Obama’s NewSpeak on the ‘Arab Spring’ – Obama friend of democracy and friendlier still with dictators, tyrants and kings
THE ROVING EYE
What Obama could not possibly say
By Pepe Escobar
Facts on the ground will decide whether the United States really “values the dignity of the street vendor in Tunisia more than the raw power of the dictator”.
So let’s start with a fact. For US President Barack Obama, Saudi Arabia is not in the Middle East. Maybe the House of Saud has relocated the deserts and the oil to Oceania without telling anyone. In his major speech on Thursday from where the opening quote comes, and where, according to the Reuters gospel, he would “lay out a new US strategy toward a skeptical Arab world”, the skeptical Arabs, and the whole world for that matter, never heard these fateful two words, “Saudi” and “Arabia”. Even India, Indonesia and Brazil were mentioned.
That goes a long way to explain how the US, once again according to the Reuters gospel, plans to “shape the outcome of popular uprisings”; by not even naming the Middle Eastern power behind the ongoing counter-revolution against the great 2011 Arab revolt.

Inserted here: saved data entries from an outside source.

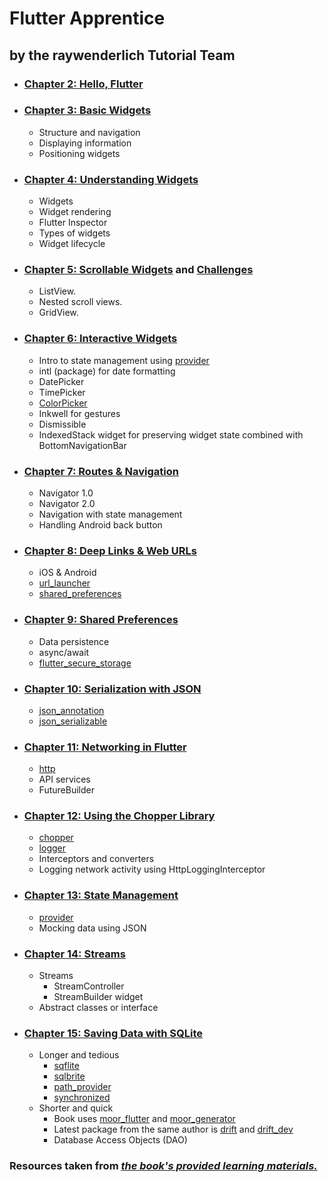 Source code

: # Flutter Apprentice 
##  by the raywenderlich Tutorial Team


* ### [Chapter 2: Hello, Flutter](02-hello-flutter/recipes)

* ### [Chapter 3: Basic Widgets](03-basic-widgets/fooderlich)
  * Structure and navigation
  * Displaying information
  * Positioning widgets

* ### [Chapter 4: Understanding Widgets](04-understanding-widgets/fooderlich)
  * Widgets
  * Widget rendering
  * Flutter Inspector
  * Types of widgets
  * Widget lifecycle

* ### [Chapter 5: Scrollable Widgets](05-scrollable-widgets/fooderlich) and [Challenges](05-scrollable-widgets/fooderlich-challenge) 
  * ListView.
  * Nested scroll views.
  * GridView.

* ### [Chapter 6: Interactive Widgets](06-interactive-widgets/fooderlich)
  * Intro to state management using [provider](https://pub.dev/packages/provider)
  * intl (package) for date formatting
  * DatePicker
  * TimePicker
  * [ColorPicker](https://pub.dev/packages/flutter_colorpicker)
  * Inkwell for gestures
  * Dismissible
  * IndexedStack widget for preserving widget state combined with BottomNavigationBar

* ### [Chapter 7: Routes & Navigation](07-routes-and-navigation/fooderlich)
  * Navigator 1.0
  * Navigator 2.0
  * Navigation with state management
  * Handling Android back button

* ### [Chapter 8: Deep Links & Web URLs](08-deep-links-and-web-URLs/fooderlich)
  * iOS & Android
  * [url_launcher](https://pub.dev/packages/url_launcher)
  * [shared_preferences](https://pub.dev/packages/shared_preferences)

* ### [Chapter 9: Shared Preferences](09-shared-preferences/recipe_finder)
  * Data persistence
  * async/await
  * [flutter_secure_storage](https://pub.dev/packages/flutter_secure_storage)

* ### [Chapter 10: Serialization with JSON](10-serialization-with-json/recipe_finder)
  * [json_annotation](https://pub.dev/packages/json_annotation)
  * [json_serializable](https://pub.dev/packages/json_serializable)

* ### [Chapter 11: Networking in Flutter](11-networking-in-flutter/recipe_finder)
  * [http](https://pub.dev/packages/http)
  * API services
  * FutureBuilder

* ### [Chapter 12: Using the Chopper Library](12-using-the-chopper-library/recipe_finder)
  * [chopper](https://pub.dev/packages/chopper)
  * [logger](https://pub.dev/packages/logger)
  * Interceptors and converters
  * Logging network activity using HttpLoggingInterceptor

* ### [Chapter 13: State Management](13-state-management/recipe_finder)
  * [provider](https://pub.dev/packages/provider)
  * Mocking data using JSON

* ### [Chapter 14: Streams](14-streams/recipe_finder)
  * Streams
    * StreamController
    * StreamBuilder widget
  * Abstract classes or interface

* ### [Chapter 15: Saving Data with SQLite](15-saving-data-with-sqlite/recipe_finder)
  * Longer and tedious
    * [sqflite](https://pub.dev/packages/sqflite)
    * [sqlbrite](https://pub.dev/packages/sqlbrite)
    * [path_provider](https://pub.dev/packages/path_provider)
    * [synchronized](https://pub.dev/packages/synchronized)
  * Shorter and quick
    * Book uses [moor_flutter](https://pub.dev/packages/moor_flutter) and [moor_generator](https://pub.dev/packages/moor_generator)
    * Latest package from the same author is [drift](https://pub.dev/packages/drift) and [drift_dev](https://pub.dev/packages/drift_dev)
    * Database Access Objects (DAO)

### Resources taken from [*the book's provided learning materials.*](https://github.com/raywenderlich/flta-materials)





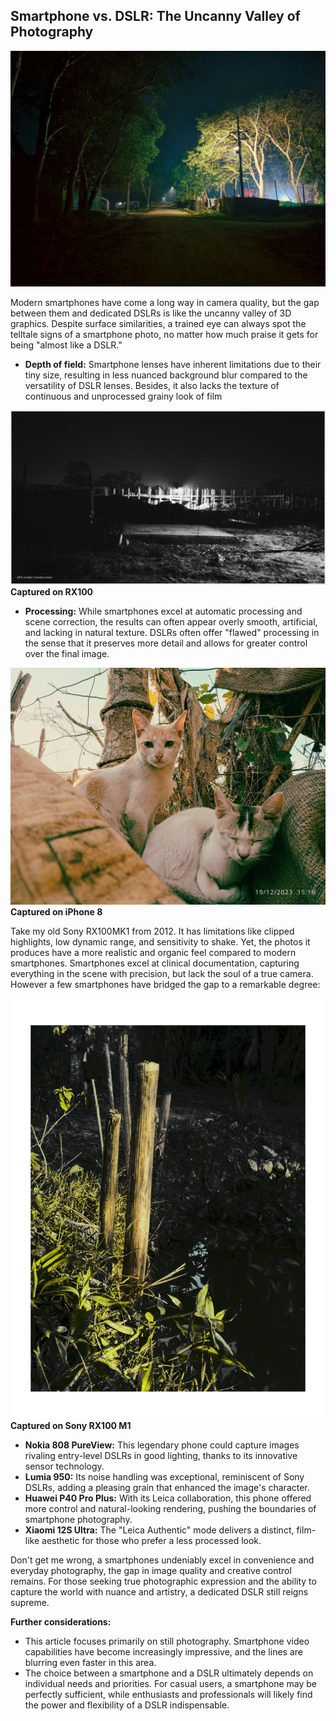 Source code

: ## Smartphone vs. DSLR: The Uncanny Valley of Photography

![image_scene](https://github.com/fr0xk/Scripts/blob/main/images/1000019082-01~2.jpg)

Modern smartphones have come a long way in camera quality, but the gap between them and dedicated DSLRs is like the uncanny valley of 3D graphics. Despite surface similarities, a trained eye can always spot the telltale signs of a smartphone photo, no matter how much praise it gets for being "almost like a DSLR."

- **Depth of field:** Smartphone lenses have inherent limitations due to their tiny size, resulting in less nuanced background blur compared to the versatility of DSLR lenses. Besides, it also lacks the texture of continuous and unprocessed grainy look of film

![B&W Film](https://github.com/fr0xk/Scripts/blob/main/images/IMG_20231229_231058.jpg)
**Captured on RX100**

- **Processing:** While smartphones excel at automatic processing and scene correction, the results can often appear overly smooth, artificial, and lacking in natural texture. DSLRs often offer "flawed" processing in the sense that it preserves more detail and allows for greater control over the final image.

![smartphone photography](https://github.com/fr0xk/Scripts/blob/main/images/IMG_20231219_151813-01.jpg)
**Captured on iPhone 8**

Take my old Sony RX100MK1 from 2012. It has limitations like clipped highlights, low dynamic range, and sensitivity to shake. Yet, the photos it produces have a more realistic and organic feel compared to modern smartphones. Smartphones excel at clinical documentation, capturing everything in the scene with precision, but lack the soul of a true camera. However a few smartphones have bridged the gap to a remarkable degree:

![uncanny_valley](https://github.com/fr0xk/Scripts/blob/main/images/IMG_20231231_163831.jpg)
**Captured on Sony RX100 M1**

- **Nokia 808 PureView:** This legendary phone could capture images rivaling entry-level DSLRs in good lighting, thanks to its innovative sensor technology.
- **Lumia 950:** Its noise handling was exceptional, reminiscent of Sony DSLRs, adding a pleasing grain that enhanced the image's character.
- **Huawei P40 Pro Plus:** With its Leica collaboration, this phone offered more control and natural-looking rendering, pushing the boundaries of smartphone photography.
- **Xiaomi 12S Ultra:** The "Leica Authentic" mode delivers a distinct, film-like aesthetic for those who prefer a less processed look.

Don't get me wrong, a smartphones undeniably excel in convenience and everyday photography, the gap in image quality and creative control remains. For those seeking true photographic expression and the ability to capture the world with nuance and artistry, a dedicated DSLR still reigns supreme.

**Further considerations:**

- This article focuses primarily on still photography. Smartphone video capabilities have become increasingly impressive, and the lines are blurring even faster in this area.
- The choice between a smartphone and a DSLR ultimately depends on individual needs and priorities. For casual users, a smartphone may be perfectly sufficient, while enthusiasts and professionals will likely find the power and flexibility of a DSLR indispensable.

Obama tried to shape what Clintonites define as “ambitious realism”. It was more like ambitious fiction. By insisting on America’s set of “principles” and not so subtly trying once again to monopolize the moral high ground – issuing dispensations on regime change from Muammar Gaddafi (already gone) to Syria’s Bashar al-Assad (reform or go), Obama tried to rewrite history by inscribing Washington at the heart of the Arab-wide push for democracy. It may fool Americans. It didn’t fool the Arab street.
It took three long months for Obama to finally deal with the al-Khalifa dynasty in Bahrain – without ever mentioning their masters Saudi Arabia. He let the Bahraini rulers off the hook with a State Department-issued velvet glove, at the same time deviating into a Riyadh/Tel Aviv-approved script blaming the evil of all evils Iran; “We recognize that Iran has tried to take advantage of the turmoil there, and that the Bahraini government has a legitimate interest in the rule of law. Nevertheless, we have insisted publicly and privately that mass arrests and brute force are at odds with the universal rights of Bahrain’s citizens, and will not make legitimate calls for reform go away.”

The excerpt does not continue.